The structure will generally be used as a way to facilitate the exit of controlling shareholders who do not want to sell to a third party buyer, and would like to reward the existing employees by allowing them to indirectly own the business that they have helped to build.

This would be a solution for:

  • Family-owned companies where the next generation are not in a position to take over running the business.
  • Entrepreneurs who want to retire and realise value, but who want the business they have built up to continue on and don’t want to end up working for a new buyer at the end of their career.
  • Any business where the continued commitment and motivation of all employees is key. This structure can be a way of engaging your employees and ensuring their commitment.

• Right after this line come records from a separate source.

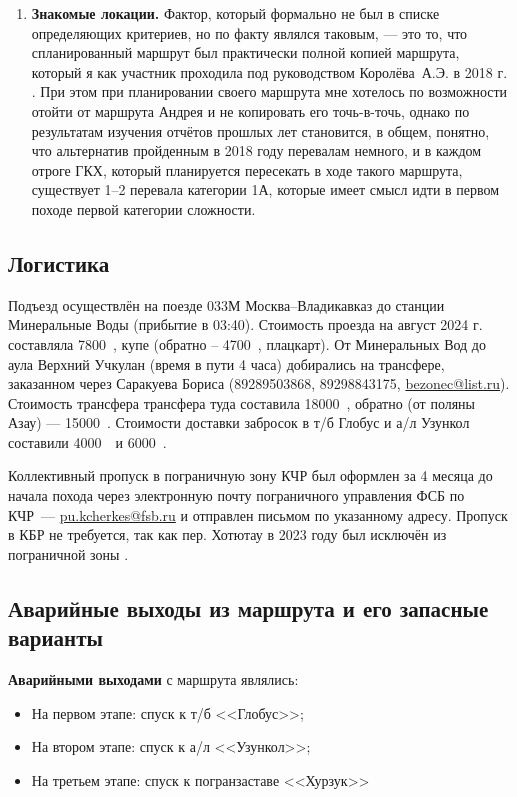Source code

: \begin{enumerate}
	\item\textbf{ Знакомые локации.}
	Фактор, который формально не был в списке определяющих критериев, но по факту являлся таковым, — это то, что спланированный маршрут был практически полной копией маршрута, который я как участник проходила под руководством Королёва~А.Э. в 2018 г. \cite{Korolyov2018}. При этом при планировании своего маршрута мне хотелось по возможности отойти от маршрута Андрея и не копировать его точь-в-точь, однако по результатам изучения отчётов прошлых лет становится, в общем, понятно, что альтернатив пройденным в 2018 году перевалам немного, и в каждом отроге ГКХ, который планируется пересекать в ходе такого маршрута, существует 1–2 перевала категории 1А, которые имеет смысл идти в первом походе первой категории сложности.
\end{enumerate} 

\subsection{Логистика}
Подъезд осуществлён на поезде 033М Москва--Владикавказ до станции Минеральные Воды (прибытие в 03:40). Стоимость проезда на август 2024 г. составляла 7800~\faRub, купе (обратно – 4700~\faRub, плацкарт). От Минеральных Вод до аула Верхний Учкулан (время в пути 4 часа) добирались на трансфере, заказанном через Саракуева Бориса (89289503868, 89298843175,  \href{mailto: bezonec@list.ru}{bezonec@list.ru}). Стоимость трансфера трансфера туда составила 18000~\faRub, обратно (от поляны Азау) — 15000~\faRub. Стоимости доставки забросок в т/б Глобус и а/л Узункол составили 4000~\faRub~и 6000~\faRub.


Коллективный пропуск в пограничную зону КЧР был оформлен за 4 месяца до начала похода через электронную почту пограничного управления ФСБ по КЧР~--- \href{mailto: pu.kcherkes@fsb.ru}{pu.kcherkes@fsb.ru} и отправлен письмом по указанному адресу. Пропуск в КБР не требуется, так как пер. Хотютау в 2023 году был исключён из пограничной зоны \cite{order_kbr}.

\subsection{Аварийные выходы из маршрута и его запасные варианты}
\textbf{Аварийными выходами} с маршрута являлись:
\begin{itemize}
	\item На первом этапе: спуск к т/б <<Глобус>>;
	\item На втором этапе: спуск к а/л <<Узункол>>;
	\item На третьем этапе: спуск к погранзаставе <<Хурзук>>
\end{itemize}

It will not however be available to non-trading investment companies or service companies.



  1. What are the generous tax reliefs?

The following tax reliefs are potentially available if certain conditions are met:

  1. The sale of the shares will be free of any Capital Gains Tax. This means that the consideration received by the exiting shareholder(s) will be available to them in full.
  2. Any payments from the company to the trust to fund the sale can be made on a tax free basis.
  3. Employees of the company can receive annual bonuses of up to £3,600 per employee per tax year, free of Income Tax. However the Company will have to ensure that National Insurance is paid.
  4. EOT companies may also qualify to operate tax-advantaged EMI and SIP schemes.


  1. Key qualifying conditions

There are five key conditions that need to be met in order to carry out a qualifying sale.

  1. The company must be a trading company or the principle company of a trading group.
  2. The trustees of the EOT must restrict the application of any settled property (the shares) for the benefit of all eligible employees on the “same terms”.
  3. The trustees must retain on an ongoing basis, at least a 51% controlling interest in the company.
  4. The number of continuing shareholders (and any other 5% participators) must not exceed 40% of the total number of employees of the company or group.
  5. Trust property must generally be applied for the benefit of all eligible employees on the same terms but the trustees may distinguish between employees on the basis of remuneration, length of service and hours worked.


  1. What restrictions are there?

The EOT itself can only act to benefit all employees on equal terms. However, the company will be able to continue to make decisions on pay for its directors and employees in the normal way – the EOT will act as a shareholder, not as a substitute for the company board.